Superficial siderosis: comparison of two cases indicates two distinct diagnostic entities. Illustrative cases.

Abstract

Superficial siderosis is the deposition of hemosiderin in the superficial layers of the central nervous system. It has been described in patients with chronic leakage of blood into the cerebrospinal fluid or with amyloid angiopathy, often associated with Alzheimer's disease (AD). We present two cases of superficial siderosis with vastly different symptomatologies and treatment courses. The patient in case 1 had diffuse superficial siderosis demonstrated on T2-weighted magnetic resonance imaging (MRI), appearing mostly in the inferior cerebellum and extending throughout the neuraxis.

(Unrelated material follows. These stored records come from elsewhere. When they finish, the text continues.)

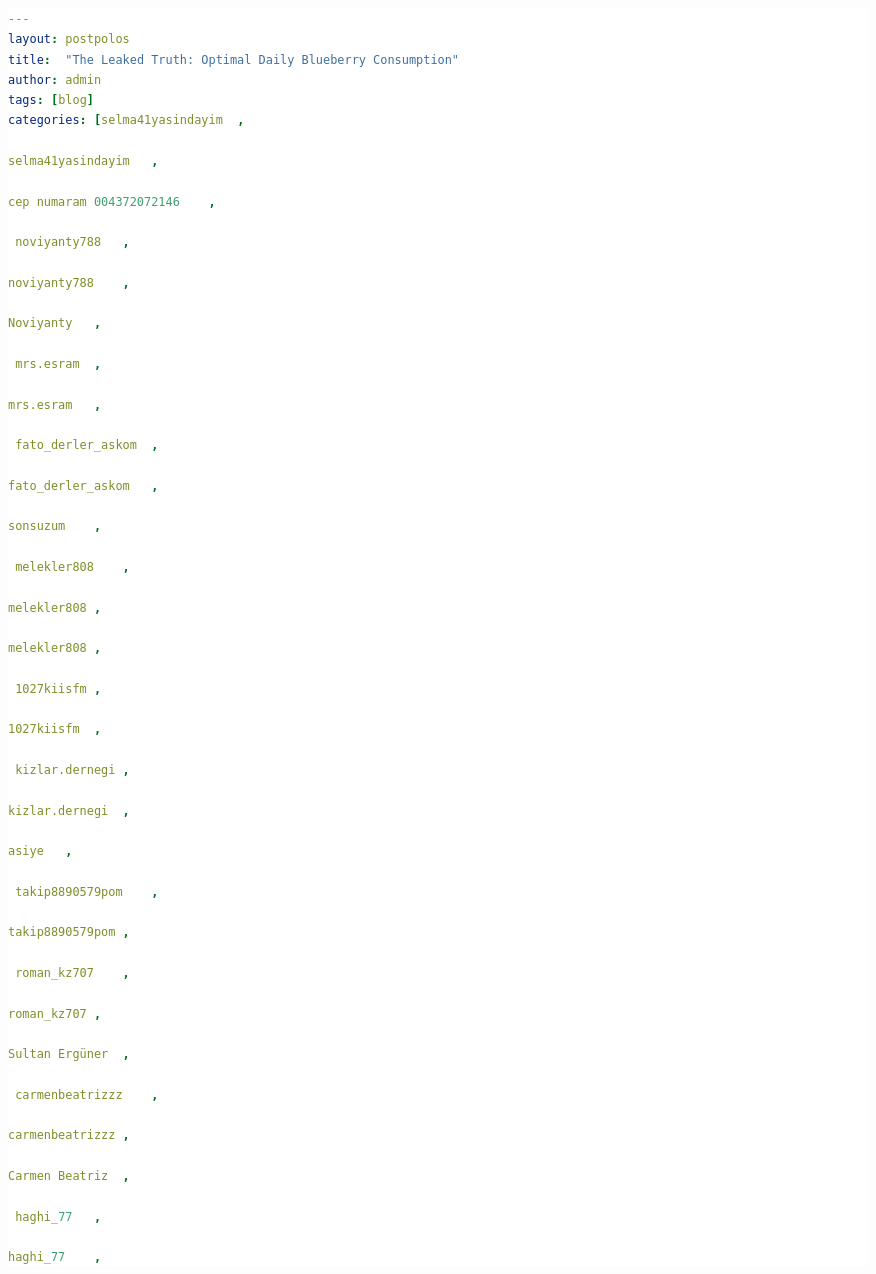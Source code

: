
 ```yaml
---
layout: postpolos
title:  "The Leaked Truth: Optimal Daily Blueberry Consumption"
author: admin
tags: [blog]
categories: [selma41yasindayim	,

selma41yasindayim	,

cep numaram 004372072146	,

 noviyanty788	,

noviyanty788	,

Noviyanty	,

 mrs.esram	,

mrs.esram	,

 fato_derler_askom	,

fato_derler_askom	,

sonsuzum	,

 melekler808	,

melekler808	,

melekler808	,

 1027kiisfm	,

1027kiisfm	,

 kizlar.dernegi	,

kizlar.dernegi	,

asiye	,

 takip8890579pom	,

takip8890579pom	,

 roman_kz707	,

roman_kz707	,

Sultan Ergüner	,

 carmenbeatrizzz	,

carmenbeatrizzz	,

Carmen Beatriz	,

 haghi_77	,

haghi_77	,

```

He presented with hearing loss, spasticity, gait abnormalities, and urinary incontinence. Ultimately, surgical exploration of the thoracic spinal dura revealed an arteriovenous fistula, which was obliterated. His clinical course stabilized but with persistent deficits. The patient in case 2 had a family history of AD and underwent MRI to evaluate for memory impairment, which demonstrated superficial siderosis of the left occipital lobe. Lumbar puncture demonstrated only traumatic contamination by red blood cells, but tau protein analysis was consistent with the diagnosis of AD. Superficial siderosis is a diagnostic term prompted by findings on MRI that can arise due to two different pathological entities. The diagnosis in case 1 should be termed diffuse superficial siderosis and in case 2 should be termed lobar cortical siderosis.